I would like to prove or give a counterexample for the following statement:
Let $(S,d)$ be a complete and separable space. We define: $$ \mathcal{P}^1(S) := \{P: \mathcal{B}_S \rightarrow [0,1] \mid P \mbox{ probability measure, }\exists a \in S: \int d(x,a) P(dx) < \infty\} $$ Let $(P_n)_n, P$ all be in $\mathcal{P^1}(S)$ and suppose we have for any $f:S \rightarrow \mathbb{R}$ with $\forall x,y \in S: |f(x) - f(y)| \leq d(x,y): \int f \, dP_n \rightarrow \int f \, dP$ then there is some $a \in S$ for which: $$\lim_{M \rightarrow \infty} \sup_{n\in \mathbb{N}} \int_{\{(d(a,\cdot) > M\}} d(a,x) \, dP_n =0.$$
Note that it follows easily by taking $f/k$ if $f$ is Lipschitz with Lipschitz constant $k$ that we have convergence $\int f \, dP_n \rightarrow \int f \, dP$ for all Lipschitz functions $f$ and thus by the Portmanteau theorem it follows that we have weak convergence (but this convergence is stronger than weak convergence since we also have convergence for unbounded functions).

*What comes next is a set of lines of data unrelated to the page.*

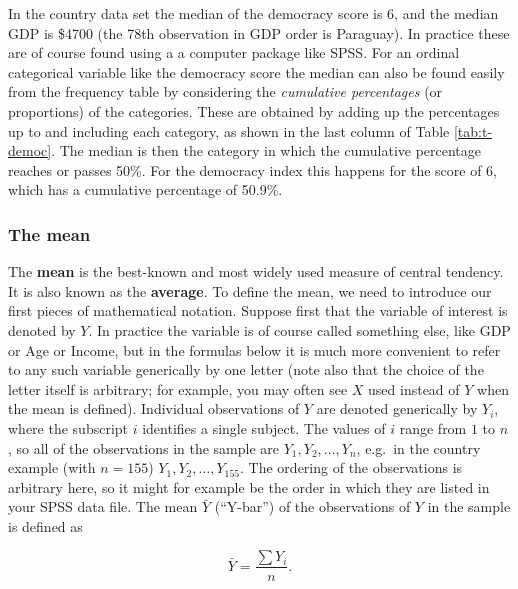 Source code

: \documentclass[11pt,a4paper,openany]{book}
\begin{document}
In the country data set the median of the democracy score is 6, and the
median GDP is \$4700 (the 78th observation in GDP order is Paraguay). In
practice these are of course found using a a computer package like SPSS.
For an ordinal categorical variable like the democracy score the median
can also be found easily from the frequency table by considering the
\emph{cumulative percentages} (or proportions) of the categories. These
are obtained by adding up the percentages up to and including each
category, as shown in the last column of Table \ref{tab:t-democ}. The
median is then the category in which the cumulative percentage reaches
or passes 50\%. For the democracy index this happens for the score of 6,
which has a cumulative percentage of 50.9\%.

\subsubsection*{The mean}\label{the-mean}

The \textbf{mean} is the best-known and most widely used measure of
central tendency. It is also known as the \textbf{average}. To define
the mean, we need to introduce our first pieces of mathematical
notation. Suppose first that the variable of interest is denoted by
\(Y\). In practice the variable is of course called something else, like
GDP or Age or Income, but in the formulas below it is much more
convenient to refer to any such variable generically by one letter (note
also that the choice of the letter itself is arbitrary; for example, you
may often see \(X\) used instead of \(Y\) when the mean is defined).
Individual observations of \(Y\) are denoted generically by \(Y_{i}\),
where the subscript \(i\) identifies a single subject. The values of
\(i\) range from \(1\) to \(n\), so all of the observations in the
sample are \(Y_{1}, Y_{2}, \dots, Y_{n}\), e.g.~in the country example
(with \(n=155\)) \(Y_{1}, Y_{2}, \dots, Y_{155}\). The ordering of the
observations is arbitrary here, so it might for example be the order in
which they are listed in your SPSS data file. The mean \(\bar{Y}\)
(``Y-bar'') of the observations of \(Y\) in the sample is defined as

\begin{equation}\bar{Y} = \frac{\sum Y_{i}}{n}.
\label{eq:Ybar}\end{equation}
\end{document}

Because of the weak convergence, there is a probability space $(\Omega,\mathcal F,\Bbb P)$ and random variables $X_1,X_2,\ldots,X$ defined thereon, with values in $S$, such that (i) $P_n$ is the distribution of $X_n$ (i.e., $\Bbb P(X_n\in B)=P_n(B)$ for all Borel $B\subset S$), (ii) $P$ is the distribution of $X$, and (iii) $\lim_{n\to\infty} X_n(\omega)=X(\omega)$ for all $\omega\in\Omega$. (This is Skorokhod's Representation Theorem.) Now fix $a\in S$ and define non-negative random variables $Y_n=d(a,X_n)$, $Y=d(a,X)$. To this sequence we can apply Scheffé's Lemma to deduce that $\|Y_n-Y\|_1\to 0$ as $n\to\infty$. This $L^1$ convergence implies the requested uniform integrability.